Tag Archives: Aluminum

Australian stocks extended gains as commodity-exposed companies shone | Instant News


April 7 (Reuters) – Australian stocks on Wednesday extended gains for a fourth session, driven by commodity-exposed stocks to strong crude oil and metals prices and as investors bet on improving prospects for a global economic recovery.

The S & P / ASX 200 index rose 0.5% to 6,920.2 points in early trading, hitting a new high since mid-February.
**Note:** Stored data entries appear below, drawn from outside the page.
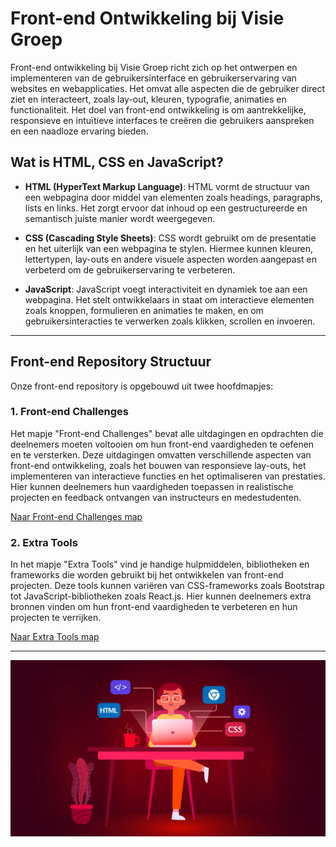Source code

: # Front-end Ontwikkeling bij Visie Groep

Front-end ontwikkeling bij Visie Groep richt zich op het ontwerpen en implementeren van de gebruikersinterface en gebruikerservaring van websites en webapplicaties. Het omvat alle aspecten die de gebruiker direct ziet en interacteert, zoals lay-out, kleuren, typografie, animaties en functionaliteit. Het doel van front-end ontwikkeling is om aantrekkelijke, responsieve en intuïtieve interfaces te creëren die gebruikers aanspreken en een naadloze ervaring bieden.

## Wat is HTML, CSS en JavaScript?

- **HTML (HyperText Markup Language)**: HTML vormt de structuur van een webpagina door middel van elementen zoals headings, paragraphs, lists en links. Het zorgt ervoor dat inhoud op een gestructureerde en semantisch juiste manier wordt weergegeven.

- **CSS (Cascading Style Sheets)**: CSS wordt gebruikt om de presentatie en het uiterlijk van een webpagina te stylen. Hiermee kunnen kleuren, lettertypen, lay-outs en andere visuele aspecten worden aangepast en verbeterd om de gebruikerservaring te verbeteren.

- **JavaScript**: JavaScript voegt interactiviteit en dynamiek toe aan een webpagina. Het stelt ontwikkelaars in staat om interactieve elementen zoals knoppen, formulieren en animaties te maken, en om gebruikersinteracties te verwerken zoals klikken, scrollen en invoeren.

---

## Front-end Repository Structuur

Onze front-end repository is opgebouwd uit twee hoofdmapjes:


### 1. Front-end Challenges
Het mapje "Front-end Challenges" bevat alle uitdagingen en opdrachten die deelnemers moeten voltooien om hun front-end vaardigheden te oefenen en te versterken. Deze uitdagingen omvatten verschillende aspecten van front-end ontwikkeling, zoals het bouwen van responsieve lay-outs, het implementeren van interactieve functies en het optimaliseren van prestaties. Hier kunnen deelnemers hun vaardigheden toepassen in realistische projecten en feedback ontvangen van instructeurs en medestudenten.

[Naar Front-end Challenges map](frontend%20challenges/)

### 2. Extra Tools
In het mapje "Extra Tools" vind je handige hulpmiddelen, bibliotheken en frameworks die worden gebruikt bij het ontwikkelen van front-end projecten. Deze tools kunnen variëren van CSS-frameworks zoals Bootstrap tot JavaScript-bibliotheken zoals React.js. Hier kunnen deelnemers extra bronnen vinden om hun front-end vaardigheden te verbeteren en hun projecten te verrijken.

[Naar Extra Tools map](Frontend%20tools/)


---

![Front-end image](front-end.jpg)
Elsewhere in Asia, Nikkei futures were up 0.4%.

On Tuesday, the International Monetary Fund raised its forecast for global economic growth to 6% this year, a level not seen since the 1970s.

Strong economic data from China and the United States lifted oil prices by 1%, while a weaker dollar and lower US Treasury yields boosted bullion.

Meanwhile copper prices rose on supply concerns after a major Chilean producer closed its borders following a spike in coronavirus infections.

Strong commodities lifted sentiment despite the pullback on Wall Street overnight. All three major US stock indexes closed in the red, retreating from previous session record highs, while Treasury yields edged down.

The ASX 300 metals and mining index was up 0.67%, while the gold sub-index was up 1%, led by Resolute Mining Ltd. which was up 4.4%.

Tech shares rose 1.8%, led by EML Payments Ltd, up 10.7%, followed by NEXTDC Ltd which rose 3.6%.

In New Zealand, the benchmark S & P / NZX 50 index was up 0.68% to 12,484.3.

The highest percentage gainer in the benchmark index was Contact Energy Ltd, up 2.8%, followed by Pushpay Holdings Ltd and Air New Zealand Ltd which rose 2.5% and 1.9%, respectively.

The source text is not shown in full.